2010年03月11日(木)
1月貿易収支は372.9億ドルの赤字、予想以上に赤字縮小
[経済指標]
貿易収支
出所:米商務省、NY8:30発表、季節調整値、単位100万ドル、▲赤字
| 10年1月 | 前月比 | 09年12月 | 市場予想 | ||
| 貿易収支 (モノ+サービス) | ▲37288 | ↓6.55% | ▲39902 | ▲41000 | |
| >モノ(Goods) | ▲49373 | ↓4.89% | ▲51909 | ||
| >サービス | 12085 | ↑ 0.65% | 12007 |
米商務省が発表した1月の貿易収支は372億8800万ドルの赤字となった。前月を6.55%下回り、予想以上の赤字縮小である。なお、商務省によると2009年のデータが季節調整の修正に伴い全面的に改定となった。この結果、2009年の貿易赤字は通年で3786億2900万ドルと、当初推定の3806億6100万ドルよりやや少なくなった。
1月の輸入が1.69%減となり、モノの輸入が2.13%減少した。いずれも昨年8月以来のマイナス転落であり、また2009年2月以来の大きな落ち込みである。カテゴリー別には、自動車関連が8.06%と昨年1月以来、ちょうど一年ぶりの大幅マイナスだった。資本財がコンピューターや通信機器、工業機械、民間航空機などを中心に3.01%ダウン。消費財は2.32%落ち、テレビ、薬品などの減少が特に大きい。
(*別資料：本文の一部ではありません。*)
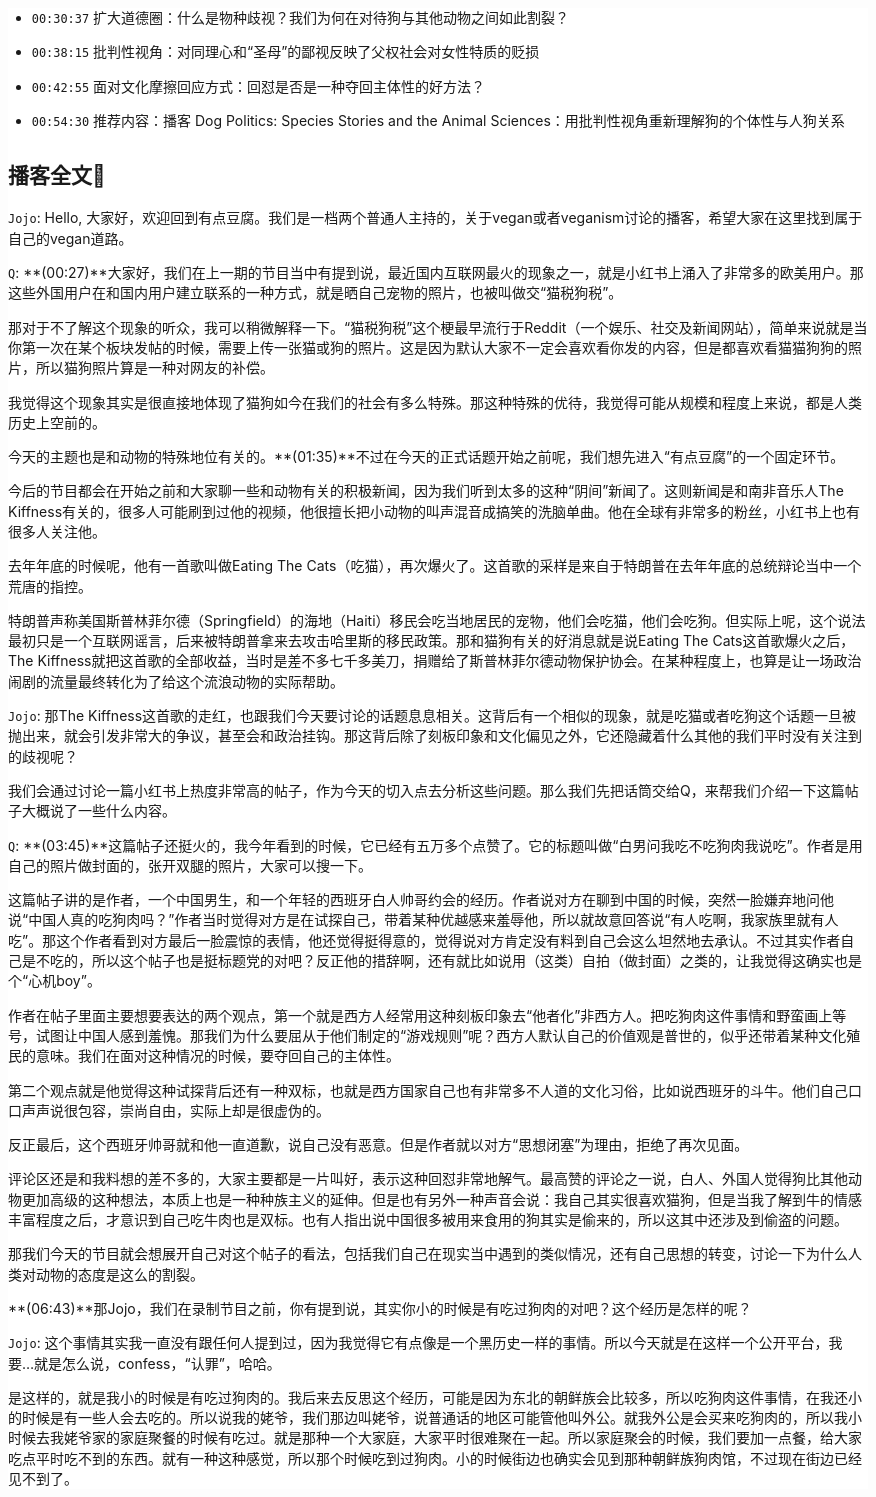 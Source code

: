 * `00:30:37` 扩大道德圈：什么是物种歧视？我们为何在对待狗与其他动物之间如此割裂？

* `00:38:15` 批判性视角：对同理心和“圣母”的鄙视反映了父权社会对女性特质的贬损

* `00:42:55` 面对文化摩擦回应方式：回怼是否是一种夺回主体性的好方法？

* `00:54:30` 推荐内容：播客 Dog Politics: Species Stories and the Animal Sciences：用批判性视角重新理解狗的个体性与人狗关系

## 播客全文🌟

`Jojo`: Hello, 大家好，欢迎回到有点豆腐。我们是一档两个普通人主持的，关于vegan或者veganism讨论的播客，希望大家在这里找到属于自己的vegan道路。

`Q`: **(00:27)**大家好，我们在上一期的节目当中有提到说，最近国内互联网最火的现象之一，就是小红书上涌入了非常多的欧美用户。那这些外国用户在和国内用户建立联系的一种方式，就是晒自己宠物的照片，也被叫做交“猫税狗税”。

那对于不了解这个现象的听众，我可以稍微解释一下。“猫税狗税”这个梗最早流行于Reddit（一个娱乐、社交及新闻网站），简单来说就是当你第一次在某个板块发帖的时候，需要上传一张猫或狗的照片。这是因为默认大家不一定会喜欢看你发的内容，但是都喜欢看猫猫狗狗的照片，所以猫狗照片算是一种对网友的补偿。

我觉得这个现象其实是很直接地体现了猫狗如今在我们的社会有多么特殊。那这种特殊的优待，我觉得可能从规模和程度上来说，都是人类历史上空前的。

今天的主题也是和动物的特殊地位有关的。**(01:35)**不过在今天的正式话题开始之前呢，我们想先进入“有点豆腐”的一个固定环节。

今后的节目都会在开始之前和大家聊一些和动物有关的积极新闻，因为我们听到太多的这种“阴间”新闻了。这则新闻是和南非音乐人The Kiffness有关的，很多人可能刷到过他的视频，他很擅长把小动物的叫声混音成搞笑的洗脑单曲。他在全球有非常多的粉丝，小红书上也有很多人关注他。

去年年底的时候呢，他有一首歌叫做Eating The Cats（吃猫），再次爆火了。这首歌的采样是来自于特朗普在去年年底的总统辩论当中一个荒唐的指控。

特朗普声称美国斯普林菲尔德（Springfield）的海地（Haiti）移民会吃当地居民的宠物，他们会吃猫，他们会吃狗。但实际上呢，这个说法最初只是一个互联网谣言，后来被特朗普拿来去攻击哈里斯的移民政策。那和猫狗有关的好消息就是说Eating The Cats这首歌爆火之后，The Kiffness就把这首歌的全部收益，当时是差不多七千多美刀，捐赠给了斯普林菲尔德动物保护协会。在某种程度上，也算是让一场政治闹剧的流量最终转化为了给这个流浪动物的实际帮助。

`Jojo`: 那The Kiffness这首歌的走红，也跟我们今天要讨论的话题息息相关。这背后有一个相似的现象，就是吃猫或者吃狗这个话题一旦被抛出来，就会引发非常大的争议，甚至会和政治挂钩。那这背后除了刻板印象和文化偏见之外，它还隐藏着什么其他的我们平时没有关注到的歧视呢？

我们会通过讨论一篇小红书上热度非常高的帖子，作为今天的切入点去分析这些问题。那么我们先把话筒交给Q，来帮我们介绍一下这篇帖子大概说了一些什么内容。

`Q`: **(03:45)**这篇帖子还挺火的，我今年看到的时候，它已经有五万多个点赞了。它的标题叫做“白男问我吃不吃狗肉我说吃”。作者是用自己的照片做封面的，张开双腿的照片，大家可以搜一下。

这篇帖子讲的是作者，一个中国男生，和一个年轻的西班牙白人帅哥约会的经历。作者说对方在聊到中国的时候，突然一脸嫌弃地问他说“中国人真的吃狗肉吗？”作者当时觉得对方是在试探自己，带着某种优越感来羞辱他，所以就故意回答说“有人吃啊，我家族里就有人吃”。那这个作者看到对方最后一脸震惊的表情，他还觉得挺得意的，觉得说对方肯定没有料到自己会这么坦然地去承认。不过其实作者自己是不吃的，所以这个帖子也是挺标题党的对吧？反正他的措辞啊，还有就比如说用（这类）自拍（做封面）之类的，让我觉得这确实也是个“心机boy”。

作者在帖子里面主要想要表达的两个观点，第一个就是西方人经常用这种刻板印象去“他者化”非西方人。把吃狗肉这件事情和野蛮画上等号，试图让中国人感到羞愧。那我们为什么要屈从于他们制定的“游戏规则”呢？西方人默认自己的价值观是普世的，似乎还带着某种文化殖民的意味。我们在面对这种情况的时候，要夺回自己的主体性。

第二个观点就是他觉得这种试探背后还有一种双标，也就是西方国家自己也有非常多不人道的文化习俗，比如说西班牙的斗牛。他们自己口口声声说很包容，崇尚自由，实际上却是很虚伪的。

反正最后，这个西班牙帅哥就和他一直道歉，说自己没有恶意。但是作者就以对方“思想闭塞”为理由，拒绝了再次见面。

评论区还是和我料想的差不多的，大家主要都是一片叫好，表示这种回怼非常地解气。最高赞的评论之一说，白人、外国人觉得狗比其他动物更加高级的这种想法，本质上也是一种种族主义的延伸。但是也有另外一种声音会说：我自己其实很喜欢猫狗，但是当我了解到牛的情感丰富程度之后，才意识到自己吃牛肉也是双标。也有人指出说中国很多被用来食用的狗其实是偷来的，所以这其中还涉及到偷盗的问题。

那我们今天的节目就会想展开自己对这个帖子的看法，包括我们自己在现实当中遇到的类似情况，还有自己思想的转变，讨论一下为什么人类对动物的态度是这么的割裂。

**(06:43)**那Jojo，我们在录制节目之前，你有提到说，其实你小的时候是有吃过狗肉的对吧？这个经历是怎样的呢？

`Jojo`: 这个事情其实我一直没有跟任何人提到过，因为我觉得它有点像是一个黑历史一样的事情。所以今天就是在这样一个公开平台，我要…就是怎么说，confess，“认罪”，哈哈。

是这样的，就是我小的时候是有吃过狗肉的。我后来去反思这个经历，可能是因为东北的朝鲜族会比较多，所以吃狗肉这件事情，在我还小的时候是有一些人会去吃的。所以说我的姥爷，我们那边叫姥爷，说普通话的地区可能管他叫外公。就我外公是会买来吃狗肉的，所以我小时候去我姥爷家的家庭聚餐的时候有吃过。就是那种一个大家庭，大家平时很难聚在一起。所以家庭聚会的时候，我们要加一点餐，给大家吃点平时吃不到的东西。就有一种这种感觉，所以那个时候吃到过狗肉。小的时候街边也确实会见到那种朝鲜族狗肉馆，不过现在街边已经见不到了。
工業品は0.08%ダウン。内訳はまちまちである。最も減少が大きいのは原油。季節調整前で前月から10.65%減の181億2218万5000ドル。単位価格は前月の73.20ドルから73.89ドルに上昇したが、買い付け規模が日量791万2000バレルと前月より11.48%減少した。反面、燃料油や天然ガス、石油製品は前月比プラスである。食品・飼料・飲料は1.74%、2ヶ月連続増加。サービス輸入は0.36%アップである。前月に5ヶ月ぶりの高い伸びとなってからやや増加ペースが鈍った。
1月の輸出は0.34%減少した。2009年4月以来のマイナス転落。モノの輸出が0.69%減り、やはりこれも9ヶ月ぶりの前月割れだ。自動車関連が5.72%減った。昨年6月から続いていた増加が止まった格好になる。資本財が2.92%ダウンで、このうち民間機、工業用のエンジンや機械の減少が目立つ。食品・飼料・飲料は1.14%、2ヶ月連続ダウン。前月以上のマイナス幅でもあった。一方、工業品が1.83%、消費財1.28%それぞれアップ。いずれも前月に続いて増加しながらも、伸びペースはスローダウンした。サービス輸出は0.44%増加。昨年12月の前月比が速報の0.08%減から0.35%増に改定となったことから、1月までに8ヶ月続けて前月比プラスである。
物価上昇を考慮した実質値(リアルマネー)ではモノの赤字が前月比6.27%減の410億3500万ドルだった。石油関連が5.06%減り、非石油は6.39%ダウン。
国別で赤字最大の対中国が182億9600万ドルとなった。前月の181億3800万ドルから増加。反面、日本とのギャップは前月の46億900万ドルから33億4900万ドルに縮小した。対カナダ赤字が前月から膨らんで39億200万ドルと日本を抜いて3位となった。メキシコに対する赤字幅は前月比マイナスも、46億2200万ドルと中国に次いで2番目に大きい。